▶ [WORK TO COMPLETE]
Each line below that holds the word "Bigr" counts toward the answer; reply with the total number only.

* * * * *

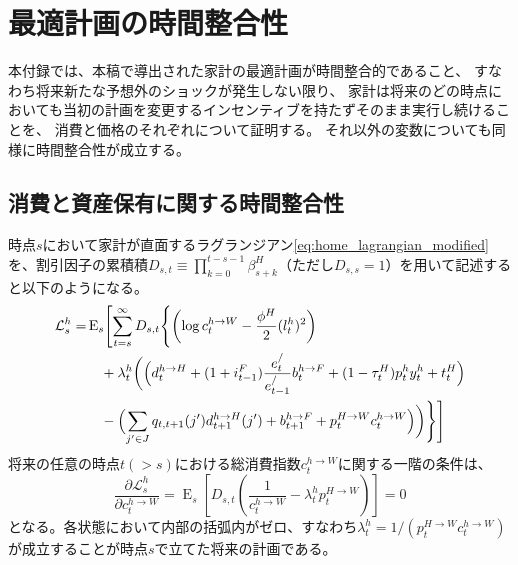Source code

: 
\chapter{最適計画の時間整合性}
\label{chap:appendix_time_consistency}

本付録では、本稿で導出された家計の最適計画が時間整合的であること、
すなわち将来新たな予想外のショックが発生しない限り、
家計は将来のどの時点においても当初の計画を変更するインセンティブを持たずそのまま実行し続けることを、
消費と価格のそれぞれについて証明する。
それ以外の変数についても同様に時間整合性が成立する。

\section{消費と資産保有に関する時間整合性}
\label{sec:appendix_time_consistency_sub1}
時点\(s\)において家計が直面するラグランジアン\eqref{eq:home_lagrangian_modified}を、割引因子の累積積\(D_{s,t}\equiv\prod_{k=0}^{t-s-1}\beta_{s+k}^H\)（ただし\(D_{s,s}=1\)）を用いて記述すると以下のようになる。
\begin{equation}
\begin{aligned}
\mathcal{L}_s^h=&\operatorname{E}_s\Biggl[\sum_{t=s}^{\infty}D_{s,t}\Biggl\{\left(\log c_t^{h\to W}-\frac{\phi^H}{2}(l_t^h)^2\right) \\
&\quad+\lambda_t^h\biggl(\Bigl(d_t^{h\to H}+(1+i_{t-1}^F)\frac{e_t^{/}}{e_{t-1}^{/}}b_t^{h\to F}+(1-\tau_t^H)p_t^hy_t^h+t_t^H\Bigr) \\
&\quad-\Bigl(\sum_{j'\in J}q_{t,t+1}(j')d_{t+1}^{h\to H}(j')+b_{t+1}^{h\to F}+p_t^{H\to W}c_t^{h\to W}\Bigr)\biggr)\Biggr\}\Biggr]
\end{aligned}
\label{eq:appendix_time_consistency_sub1_lagrangian_s}
\end{equation}
将来の任意の時点\(t(>s)\)における総消費指数\(c_t^{h\to W}\)に関する一階の条件は、
\begin{equation}
\frac{\partial\mathcal{L}_s^h}{\partial c_t^{h\to W}}=\operatorname{E}_s\left[D_{s,t}\left(\frac{1}{c_t^{h\to W}}-\lambda_t^hp_t^{H\to W}\right)\right]=0
\label{eq:appendix_time_consistency_sub1_foc_s}
\end{equation}
となる。各状態において内部の括弧内がゼロ、すなわち\(\lambda_t^h=1/(p_t^{H\to W}c_t^{h\to W})\)が成立することが時点\(s\)で立てた将来の計画である。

* * * * *

▶ [OUTPUT FOR THIS EXERCISE]
2